Exercise objective = Keyword search on "hundred": report each line of the records that contains it.

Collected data
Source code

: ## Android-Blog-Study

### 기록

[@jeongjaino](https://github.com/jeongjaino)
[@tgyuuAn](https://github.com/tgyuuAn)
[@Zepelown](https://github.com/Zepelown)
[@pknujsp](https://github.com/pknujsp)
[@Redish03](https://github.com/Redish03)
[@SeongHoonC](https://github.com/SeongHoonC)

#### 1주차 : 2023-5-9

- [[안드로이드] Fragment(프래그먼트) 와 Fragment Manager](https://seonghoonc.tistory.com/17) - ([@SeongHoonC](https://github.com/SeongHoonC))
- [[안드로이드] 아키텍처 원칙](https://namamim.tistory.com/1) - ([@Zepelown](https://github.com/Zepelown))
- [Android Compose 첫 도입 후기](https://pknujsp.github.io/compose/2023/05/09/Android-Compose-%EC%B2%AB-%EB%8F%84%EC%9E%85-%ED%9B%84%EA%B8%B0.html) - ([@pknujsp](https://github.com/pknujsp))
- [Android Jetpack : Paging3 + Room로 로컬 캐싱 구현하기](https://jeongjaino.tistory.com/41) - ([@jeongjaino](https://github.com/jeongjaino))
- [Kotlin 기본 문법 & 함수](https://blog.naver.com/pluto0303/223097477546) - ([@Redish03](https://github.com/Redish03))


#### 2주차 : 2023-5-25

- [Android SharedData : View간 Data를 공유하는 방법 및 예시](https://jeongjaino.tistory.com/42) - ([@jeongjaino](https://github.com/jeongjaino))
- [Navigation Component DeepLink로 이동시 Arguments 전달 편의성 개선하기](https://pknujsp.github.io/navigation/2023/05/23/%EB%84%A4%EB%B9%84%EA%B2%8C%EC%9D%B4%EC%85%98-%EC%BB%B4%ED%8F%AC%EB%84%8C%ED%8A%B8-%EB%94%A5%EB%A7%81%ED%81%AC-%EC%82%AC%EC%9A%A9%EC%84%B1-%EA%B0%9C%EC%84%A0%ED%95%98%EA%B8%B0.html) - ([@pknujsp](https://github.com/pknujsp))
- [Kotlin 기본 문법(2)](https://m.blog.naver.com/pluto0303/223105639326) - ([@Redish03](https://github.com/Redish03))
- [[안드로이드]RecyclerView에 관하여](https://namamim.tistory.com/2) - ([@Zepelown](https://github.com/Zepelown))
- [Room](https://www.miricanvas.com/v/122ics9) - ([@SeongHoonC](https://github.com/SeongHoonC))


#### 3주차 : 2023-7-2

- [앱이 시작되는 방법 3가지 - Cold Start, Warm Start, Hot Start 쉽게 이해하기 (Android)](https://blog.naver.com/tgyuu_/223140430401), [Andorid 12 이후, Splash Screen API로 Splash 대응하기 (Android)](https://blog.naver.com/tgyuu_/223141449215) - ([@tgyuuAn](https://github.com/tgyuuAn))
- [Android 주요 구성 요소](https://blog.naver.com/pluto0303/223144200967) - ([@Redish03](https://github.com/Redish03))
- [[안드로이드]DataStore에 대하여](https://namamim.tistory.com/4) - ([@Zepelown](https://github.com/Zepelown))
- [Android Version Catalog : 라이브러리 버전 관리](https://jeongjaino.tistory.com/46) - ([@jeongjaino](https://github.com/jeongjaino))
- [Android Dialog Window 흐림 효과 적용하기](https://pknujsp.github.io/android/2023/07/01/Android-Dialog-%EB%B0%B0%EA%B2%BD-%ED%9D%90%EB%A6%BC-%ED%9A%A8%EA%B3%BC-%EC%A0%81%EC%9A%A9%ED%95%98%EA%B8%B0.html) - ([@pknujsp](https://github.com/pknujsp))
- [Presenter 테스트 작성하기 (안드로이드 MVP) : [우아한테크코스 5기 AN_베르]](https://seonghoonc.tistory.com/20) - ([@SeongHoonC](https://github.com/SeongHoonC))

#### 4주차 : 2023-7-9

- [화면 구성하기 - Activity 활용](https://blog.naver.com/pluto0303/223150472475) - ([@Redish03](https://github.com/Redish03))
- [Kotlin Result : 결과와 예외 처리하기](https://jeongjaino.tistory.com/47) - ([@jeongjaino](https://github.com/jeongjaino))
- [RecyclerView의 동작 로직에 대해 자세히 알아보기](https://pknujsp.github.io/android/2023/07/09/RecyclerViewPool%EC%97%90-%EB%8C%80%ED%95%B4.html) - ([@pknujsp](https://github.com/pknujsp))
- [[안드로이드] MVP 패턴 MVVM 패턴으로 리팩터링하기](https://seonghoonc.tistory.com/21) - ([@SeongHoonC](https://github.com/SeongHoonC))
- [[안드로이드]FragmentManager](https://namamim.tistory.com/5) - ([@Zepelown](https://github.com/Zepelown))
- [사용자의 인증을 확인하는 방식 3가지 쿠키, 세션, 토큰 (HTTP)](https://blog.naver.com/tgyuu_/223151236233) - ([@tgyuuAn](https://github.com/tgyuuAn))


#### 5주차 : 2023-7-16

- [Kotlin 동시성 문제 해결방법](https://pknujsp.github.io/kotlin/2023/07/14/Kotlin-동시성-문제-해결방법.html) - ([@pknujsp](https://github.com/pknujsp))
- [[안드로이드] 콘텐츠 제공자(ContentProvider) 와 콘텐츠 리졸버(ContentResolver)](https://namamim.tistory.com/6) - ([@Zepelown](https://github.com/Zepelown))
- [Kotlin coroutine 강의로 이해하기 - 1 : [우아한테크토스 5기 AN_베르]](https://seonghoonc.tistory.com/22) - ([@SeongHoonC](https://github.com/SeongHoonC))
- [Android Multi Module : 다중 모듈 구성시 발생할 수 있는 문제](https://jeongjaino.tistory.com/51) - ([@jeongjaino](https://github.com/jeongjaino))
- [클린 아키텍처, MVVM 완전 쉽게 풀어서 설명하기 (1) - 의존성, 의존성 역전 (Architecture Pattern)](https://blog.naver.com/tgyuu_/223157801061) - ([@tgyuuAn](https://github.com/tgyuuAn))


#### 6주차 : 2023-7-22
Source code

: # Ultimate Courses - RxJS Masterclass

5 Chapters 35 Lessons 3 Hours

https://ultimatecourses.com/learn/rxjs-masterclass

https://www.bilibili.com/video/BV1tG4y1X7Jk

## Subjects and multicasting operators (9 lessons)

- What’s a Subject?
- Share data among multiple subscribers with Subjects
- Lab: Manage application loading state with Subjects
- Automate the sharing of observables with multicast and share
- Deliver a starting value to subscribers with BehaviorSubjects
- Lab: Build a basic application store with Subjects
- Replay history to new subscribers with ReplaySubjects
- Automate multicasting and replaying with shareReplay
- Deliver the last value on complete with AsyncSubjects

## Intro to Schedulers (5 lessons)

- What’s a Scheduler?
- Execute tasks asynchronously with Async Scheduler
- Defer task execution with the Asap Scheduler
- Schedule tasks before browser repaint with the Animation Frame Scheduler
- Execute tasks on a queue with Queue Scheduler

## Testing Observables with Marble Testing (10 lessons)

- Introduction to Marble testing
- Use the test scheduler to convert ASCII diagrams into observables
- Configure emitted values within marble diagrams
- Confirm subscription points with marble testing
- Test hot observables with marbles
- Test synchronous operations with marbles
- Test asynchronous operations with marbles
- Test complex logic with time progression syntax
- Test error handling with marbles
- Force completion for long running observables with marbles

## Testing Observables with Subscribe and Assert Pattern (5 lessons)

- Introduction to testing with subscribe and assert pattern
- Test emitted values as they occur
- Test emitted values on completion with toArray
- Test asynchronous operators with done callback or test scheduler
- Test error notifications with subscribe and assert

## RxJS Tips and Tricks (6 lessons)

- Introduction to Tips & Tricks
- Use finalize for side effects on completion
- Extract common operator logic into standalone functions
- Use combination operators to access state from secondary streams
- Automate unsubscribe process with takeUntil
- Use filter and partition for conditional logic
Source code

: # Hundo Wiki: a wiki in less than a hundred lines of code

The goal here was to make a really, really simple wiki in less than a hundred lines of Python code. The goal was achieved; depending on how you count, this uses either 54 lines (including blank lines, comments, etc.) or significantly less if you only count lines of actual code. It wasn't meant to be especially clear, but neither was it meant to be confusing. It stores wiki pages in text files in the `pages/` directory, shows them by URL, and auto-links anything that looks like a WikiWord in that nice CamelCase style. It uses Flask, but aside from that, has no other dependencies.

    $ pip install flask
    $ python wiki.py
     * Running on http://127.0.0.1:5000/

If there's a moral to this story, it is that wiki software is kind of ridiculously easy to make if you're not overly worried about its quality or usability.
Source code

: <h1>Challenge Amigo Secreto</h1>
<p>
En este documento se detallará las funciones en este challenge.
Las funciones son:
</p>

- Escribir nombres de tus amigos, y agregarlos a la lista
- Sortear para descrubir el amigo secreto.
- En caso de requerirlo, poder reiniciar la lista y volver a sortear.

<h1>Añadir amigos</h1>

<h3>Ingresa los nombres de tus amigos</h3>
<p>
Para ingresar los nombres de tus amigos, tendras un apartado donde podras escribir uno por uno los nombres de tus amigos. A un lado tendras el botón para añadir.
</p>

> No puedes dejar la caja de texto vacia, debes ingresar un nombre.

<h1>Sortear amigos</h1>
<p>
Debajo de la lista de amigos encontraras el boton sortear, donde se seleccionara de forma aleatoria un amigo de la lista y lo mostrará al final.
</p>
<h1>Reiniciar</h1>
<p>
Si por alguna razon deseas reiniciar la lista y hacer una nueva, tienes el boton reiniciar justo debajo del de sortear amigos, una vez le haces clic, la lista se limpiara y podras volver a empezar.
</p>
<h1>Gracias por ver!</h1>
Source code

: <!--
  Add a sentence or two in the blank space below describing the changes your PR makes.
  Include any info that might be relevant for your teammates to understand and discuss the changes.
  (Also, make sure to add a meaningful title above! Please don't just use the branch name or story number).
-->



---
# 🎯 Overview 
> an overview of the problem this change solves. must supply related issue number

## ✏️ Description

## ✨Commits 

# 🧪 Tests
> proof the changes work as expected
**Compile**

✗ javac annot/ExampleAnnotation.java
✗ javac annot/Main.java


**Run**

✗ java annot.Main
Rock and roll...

Result below =
: # Hundo Wiki: a wiki in less than a hundred lines of code
The goal here was to make a really, really simple wiki in less than a hundred lines of Python code. The goal was achieved; depending on how you count, this uses either 54 lines (including blank lines, comments, etc.) or significantly less if you only count lines of actual code. It wasn't meant to be especially clear, but neither was it meant to be confusing. It stores wiki pages in text files in the `pages/` directory, shows them by URL, and auto-links anything that looks like a WikiWord in that nice CamelCase style. It uses Flask, but aside from that, has no other dependencies.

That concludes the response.